━━━━━ ENTRIES SHOWN

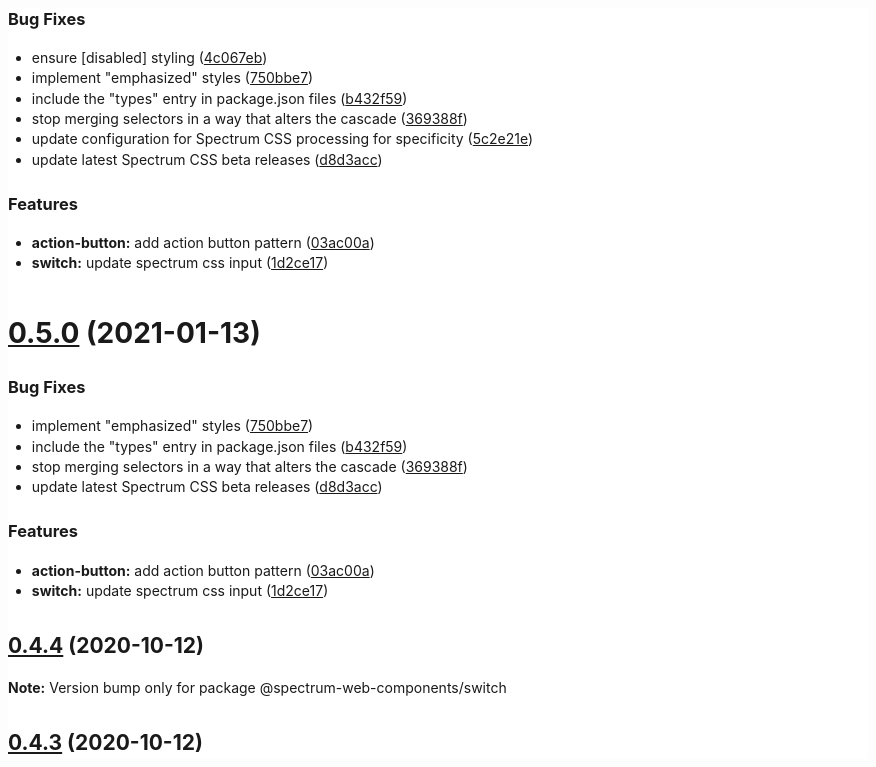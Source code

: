 ### Bug Fixes

-   ensure [disabled] styling ([4c067eb](https://github.com/adobe/spectrum-web-components/commit/4c067eb82dcfc5f1aaf3ecedfbfc83f4ffb90a22))
-   implement "emphasized" styles ([750bbe7](https://github.com/adobe/spectrum-web-components/commit/750bbe7c6a70ed590c4ea179179bf201c50526ea))
-   include the "types" entry in package.json files ([b432f59](https://github.com/adobe/spectrum-web-components/commit/b432f5982b3b79f80af12f6d0312cbe2285e608b))
-   stop merging selectors in a way that alters the cascade ([369388f](https://github.com/adobe/spectrum-web-components/commit/369388f8cc147543891087991c569f849ddb9b38))
-   update configuration for Spectrum CSS processing for specificity ([5c2e21e](https://github.com/adobe/spectrum-web-components/commit/5c2e21ed68d94a75cac0cc248925cc5bca35cc25))
-   update latest Spectrum CSS beta releases ([d8d3acc](https://github.com/adobe/spectrum-web-components/commit/d8d3acc86de31e58219db6ba2a9d045b83cbe103))

### Features

-   **action-button:** add action button pattern ([03ac00a](https://github.com/adobe/spectrum-web-components/commit/03ac00a710290e6a78340f206d88385a4f8ae8c2))
-   **switch:** update spectrum css input ([1d2ce17](https://github.com/adobe/spectrum-web-components/commit/1d2ce179650fd2206fb0b4a839361b2b0b2d9917))

# [0.5.0](https://github.com/adobe/spectrum-web-components/compare/@spectrum-web-components/switch@0.4.4...@spectrum-web-components/switch@0.5.0) (2021-01-13)

### Bug Fixes

-   implement "emphasized" styles ([750bbe7](https://github.com/adobe/spectrum-web-components/commit/750bbe7c6a70ed590c4ea179179bf201c50526ea))
-   include the "types" entry in package.json files ([b432f59](https://github.com/adobe/spectrum-web-components/commit/b432f5982b3b79f80af12f6d0312cbe2285e608b))
-   stop merging selectors in a way that alters the cascade ([369388f](https://github.com/adobe/spectrum-web-components/commit/369388f8cc147543891087991c569f849ddb9b38))
-   update latest Spectrum CSS beta releases ([d8d3acc](https://github.com/adobe/spectrum-web-components/commit/d8d3acc86de31e58219db6ba2a9d045b83cbe103))

### Features

-   **action-button:** add action button pattern ([03ac00a](https://github.com/adobe/spectrum-web-components/commit/03ac00a710290e6a78340f206d88385a4f8ae8c2))
-   **switch:** update spectrum css input ([1d2ce17](https://github.com/adobe/spectrum-web-components/commit/1d2ce179650fd2206fb0b4a839361b2b0b2d9917))

## [0.4.4](https://github.com/adobe/spectrum-web-components/compare/@spectrum-web-components/switch@0.4.3...@spectrum-web-components/switch@0.4.4) (2020-10-12)

**Note:** Version bump only for package @spectrum-web-components/switch

## [0.4.3](https://github.com/adobe/spectrum-web-components/compare/@spectrum-web-components/switch@0.4.2...@spectrum-web-components/switch@0.4.3) (2020-10-12)
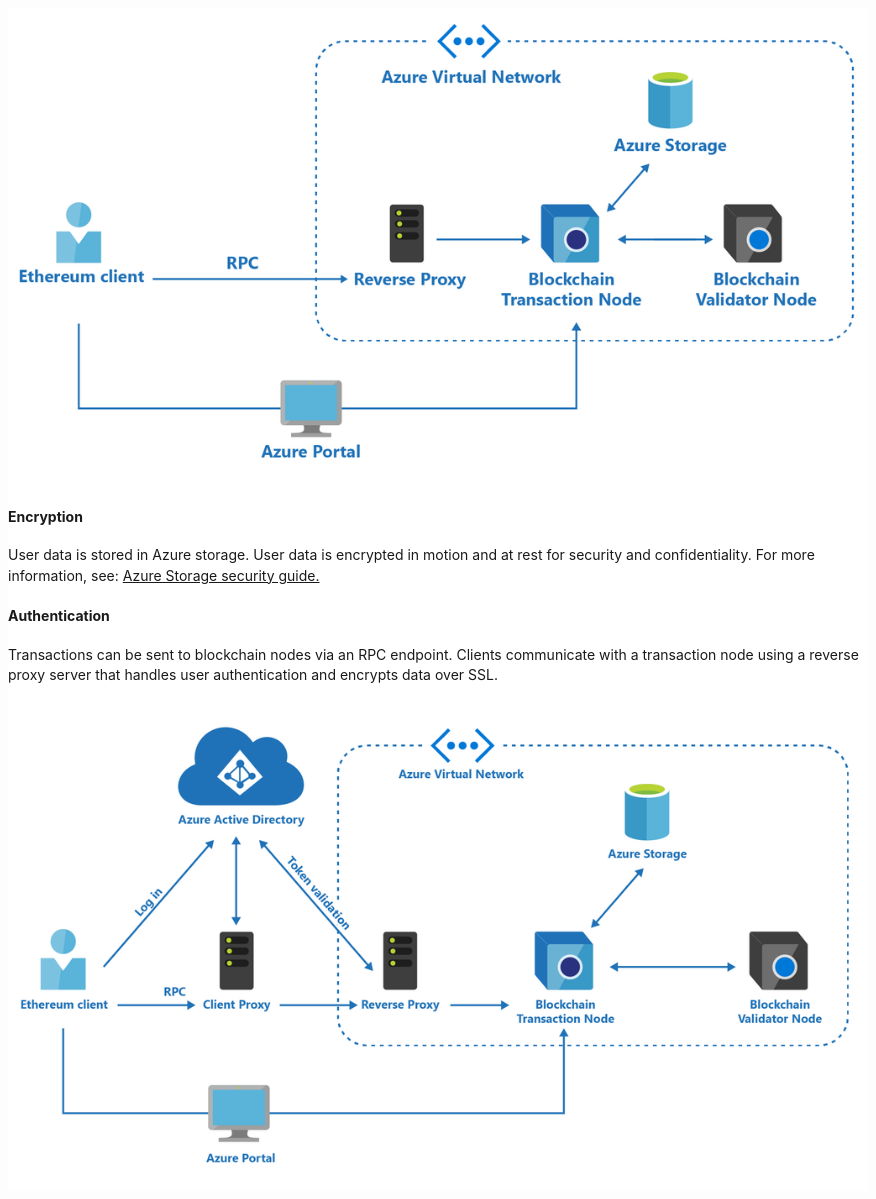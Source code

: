 ![Screen](./images/vnet.png)

#### Encryption

User data is stored in Azure storage. User data is encrypted in motion and at rest for security and confidentiality. For more information, see: [Azure Storage security guide.](https://docs.microsoft.com/azure/storage/common/storage-security-guide)

#### Authentication

Transactions can be sent to blockchain nodes via an RPC endpoint. Clients communicate with a transaction node using a reverse proxy server that handles user authentication and encrypts data over SSL.

![Screen](./images/authentication.png)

━━━━━━━━━━

WHAT THIS TASK INVOLVES> Where a line in the material contains "data", copy that line.

ANSWER BOX>
User data is stored in Azure storage. User data is encrypted in motion and at rest for security and confidentiality. For more information, see: [Azure Storage security guide.](https://docs.microsoft.com/azure/storage/common/storage-security-guide)
Transactions can be sent to blockchain nodes via an RPC endpoint. Clients communicate with a transaction node using a reverse proxy server that handles user authentication and encrypts data over SSL.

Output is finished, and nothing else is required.